Not every social game designer believes in ceding such development control to players.
“I don’t agree with the statement of, ‘If the users demand a big sword, you’ve got to go make a big sword,’” said game designer Richard Garriott. “You have to listen to your constituents … but they are not game designers.”As the creator of the role-playing series Ultima, Garriott was one of the first big-name game creators. His later efforts, the MMOs Ultima Online and Tabula Rasa, weren’t as successful. Now he’s launching a social games company called Portalarium, which will bring higher-powered games to platforms like Facebook.

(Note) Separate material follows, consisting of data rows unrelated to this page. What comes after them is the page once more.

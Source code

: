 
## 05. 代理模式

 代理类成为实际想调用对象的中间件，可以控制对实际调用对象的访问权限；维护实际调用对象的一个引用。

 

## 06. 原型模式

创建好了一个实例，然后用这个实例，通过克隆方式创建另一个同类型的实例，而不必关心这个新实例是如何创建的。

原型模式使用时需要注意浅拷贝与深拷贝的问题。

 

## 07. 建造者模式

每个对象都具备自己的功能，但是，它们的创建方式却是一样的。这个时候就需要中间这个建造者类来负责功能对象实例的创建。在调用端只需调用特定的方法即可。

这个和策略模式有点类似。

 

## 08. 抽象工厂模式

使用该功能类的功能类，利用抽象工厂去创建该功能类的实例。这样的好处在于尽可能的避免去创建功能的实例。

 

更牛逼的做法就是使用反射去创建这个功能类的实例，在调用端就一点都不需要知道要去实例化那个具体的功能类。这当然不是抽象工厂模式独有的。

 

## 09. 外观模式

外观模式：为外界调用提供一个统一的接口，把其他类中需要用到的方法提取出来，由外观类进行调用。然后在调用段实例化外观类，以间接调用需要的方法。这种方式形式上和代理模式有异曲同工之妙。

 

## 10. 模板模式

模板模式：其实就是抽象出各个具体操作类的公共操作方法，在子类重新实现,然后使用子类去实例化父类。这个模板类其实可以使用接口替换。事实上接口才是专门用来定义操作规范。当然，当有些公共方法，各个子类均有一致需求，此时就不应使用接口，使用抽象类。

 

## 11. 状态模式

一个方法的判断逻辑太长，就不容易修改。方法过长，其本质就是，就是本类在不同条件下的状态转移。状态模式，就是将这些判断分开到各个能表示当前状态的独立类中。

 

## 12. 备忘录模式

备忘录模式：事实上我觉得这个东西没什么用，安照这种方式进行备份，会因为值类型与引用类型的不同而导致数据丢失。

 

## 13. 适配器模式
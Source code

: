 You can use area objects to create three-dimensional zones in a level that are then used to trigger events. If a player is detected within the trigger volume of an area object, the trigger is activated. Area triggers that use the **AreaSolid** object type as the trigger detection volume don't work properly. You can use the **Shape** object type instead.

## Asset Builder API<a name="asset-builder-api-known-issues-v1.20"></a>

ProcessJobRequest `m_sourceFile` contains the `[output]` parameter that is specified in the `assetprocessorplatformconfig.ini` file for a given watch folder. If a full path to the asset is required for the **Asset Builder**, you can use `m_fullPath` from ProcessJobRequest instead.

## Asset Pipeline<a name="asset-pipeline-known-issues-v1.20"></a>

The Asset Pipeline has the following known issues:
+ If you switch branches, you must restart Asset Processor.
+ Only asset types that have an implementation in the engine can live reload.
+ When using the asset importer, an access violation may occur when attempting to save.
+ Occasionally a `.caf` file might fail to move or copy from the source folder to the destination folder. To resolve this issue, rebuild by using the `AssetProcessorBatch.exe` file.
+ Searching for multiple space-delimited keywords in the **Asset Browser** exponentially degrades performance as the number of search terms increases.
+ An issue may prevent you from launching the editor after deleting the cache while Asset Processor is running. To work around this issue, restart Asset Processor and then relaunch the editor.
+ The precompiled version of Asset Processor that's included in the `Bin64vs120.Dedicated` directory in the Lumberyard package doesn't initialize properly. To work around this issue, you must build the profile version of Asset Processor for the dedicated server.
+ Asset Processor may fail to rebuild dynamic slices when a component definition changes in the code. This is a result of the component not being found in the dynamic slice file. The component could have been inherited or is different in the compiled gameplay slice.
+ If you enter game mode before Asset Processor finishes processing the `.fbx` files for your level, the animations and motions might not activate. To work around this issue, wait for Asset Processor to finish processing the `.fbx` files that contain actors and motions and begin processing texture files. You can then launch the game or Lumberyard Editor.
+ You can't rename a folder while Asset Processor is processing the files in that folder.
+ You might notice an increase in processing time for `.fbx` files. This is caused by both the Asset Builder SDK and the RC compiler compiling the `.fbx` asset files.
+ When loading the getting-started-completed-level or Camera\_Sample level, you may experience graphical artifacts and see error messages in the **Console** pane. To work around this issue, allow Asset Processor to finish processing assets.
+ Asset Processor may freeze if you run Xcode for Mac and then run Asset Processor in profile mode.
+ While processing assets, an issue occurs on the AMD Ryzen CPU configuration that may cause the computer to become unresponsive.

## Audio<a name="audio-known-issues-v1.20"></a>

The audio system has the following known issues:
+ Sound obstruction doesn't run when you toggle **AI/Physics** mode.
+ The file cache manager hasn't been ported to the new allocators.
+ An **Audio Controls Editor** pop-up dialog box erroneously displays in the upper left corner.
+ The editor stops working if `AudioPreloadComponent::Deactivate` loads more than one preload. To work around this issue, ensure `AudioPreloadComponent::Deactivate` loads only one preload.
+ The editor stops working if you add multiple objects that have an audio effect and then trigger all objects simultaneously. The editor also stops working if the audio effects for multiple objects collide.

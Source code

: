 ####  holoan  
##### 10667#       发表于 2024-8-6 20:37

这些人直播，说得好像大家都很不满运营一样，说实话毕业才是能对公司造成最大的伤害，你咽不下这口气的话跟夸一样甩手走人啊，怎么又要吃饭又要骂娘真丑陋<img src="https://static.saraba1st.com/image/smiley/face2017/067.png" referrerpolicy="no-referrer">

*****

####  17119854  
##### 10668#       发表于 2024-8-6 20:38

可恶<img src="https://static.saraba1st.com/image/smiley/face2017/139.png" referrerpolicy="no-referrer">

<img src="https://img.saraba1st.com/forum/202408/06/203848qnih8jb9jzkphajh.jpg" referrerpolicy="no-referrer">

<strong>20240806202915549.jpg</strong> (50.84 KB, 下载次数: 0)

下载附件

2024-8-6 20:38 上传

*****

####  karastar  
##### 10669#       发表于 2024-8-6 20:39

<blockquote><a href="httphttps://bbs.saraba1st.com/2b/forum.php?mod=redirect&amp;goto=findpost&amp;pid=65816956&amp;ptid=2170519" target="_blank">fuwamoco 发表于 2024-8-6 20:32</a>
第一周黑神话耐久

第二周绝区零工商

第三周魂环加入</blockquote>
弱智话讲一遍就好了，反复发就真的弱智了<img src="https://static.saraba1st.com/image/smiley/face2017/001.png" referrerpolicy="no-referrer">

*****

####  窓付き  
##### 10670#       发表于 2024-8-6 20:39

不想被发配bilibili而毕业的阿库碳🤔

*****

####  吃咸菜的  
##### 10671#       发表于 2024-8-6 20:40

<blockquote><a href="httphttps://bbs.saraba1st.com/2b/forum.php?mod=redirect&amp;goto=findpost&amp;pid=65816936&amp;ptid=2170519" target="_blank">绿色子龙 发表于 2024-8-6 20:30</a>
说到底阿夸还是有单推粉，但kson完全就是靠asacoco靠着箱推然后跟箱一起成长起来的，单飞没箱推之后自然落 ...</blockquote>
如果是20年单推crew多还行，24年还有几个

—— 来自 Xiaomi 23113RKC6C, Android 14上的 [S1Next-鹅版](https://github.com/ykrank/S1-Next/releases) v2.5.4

“A lot of the traditional developers here are ignoring the (social gaming) space because they think it’s beneath them,” he said. They’re missing the forest for the trees: Even casual gamers playing simple games on MySpace would like to have smoother graphics, better user interfaces, Garriott said. For example, a Portalarium game called Sweet @$! Poker is built not with Flash but with the Crytek engine, he said.Meanwhile, OnLive’s Perlman is betting that the instant-gratification mechanism of Facebook games will work for existing big-budget, hard-core games.
OnLive will let gamers use a small module about the size of a deck of playing cards to play games like Mirror’s Edge and Prince of Persia. Controller inputs are sent over a broadband connection to a dedicated server farm, which sends the video to any screen in the house — your TV, your PC, even your iPad. All without needing to buy additional hardware or download software.
“Are we going to introduce an $800 or $1,000 console and expect people to flock to this thing?” said Perlman. “We need to find a way to eliminate pricey hardware. We need to focus consumers on the game, not the … Xbox.”Perlman has a dog in the fight, but in his DICE presentation Thursday, he backed up his big statements with hard data. About a quarter of all downloaded media was consumed in real-time, streaming formats in 2009, he said, more than double 2008’s figure.
If games are moving the same direction, then the future of game consoles could very well be no console at all — just a universe of streaming games, all available at the instant whims, and tweaked to the latest desires of an increasingly capricious public.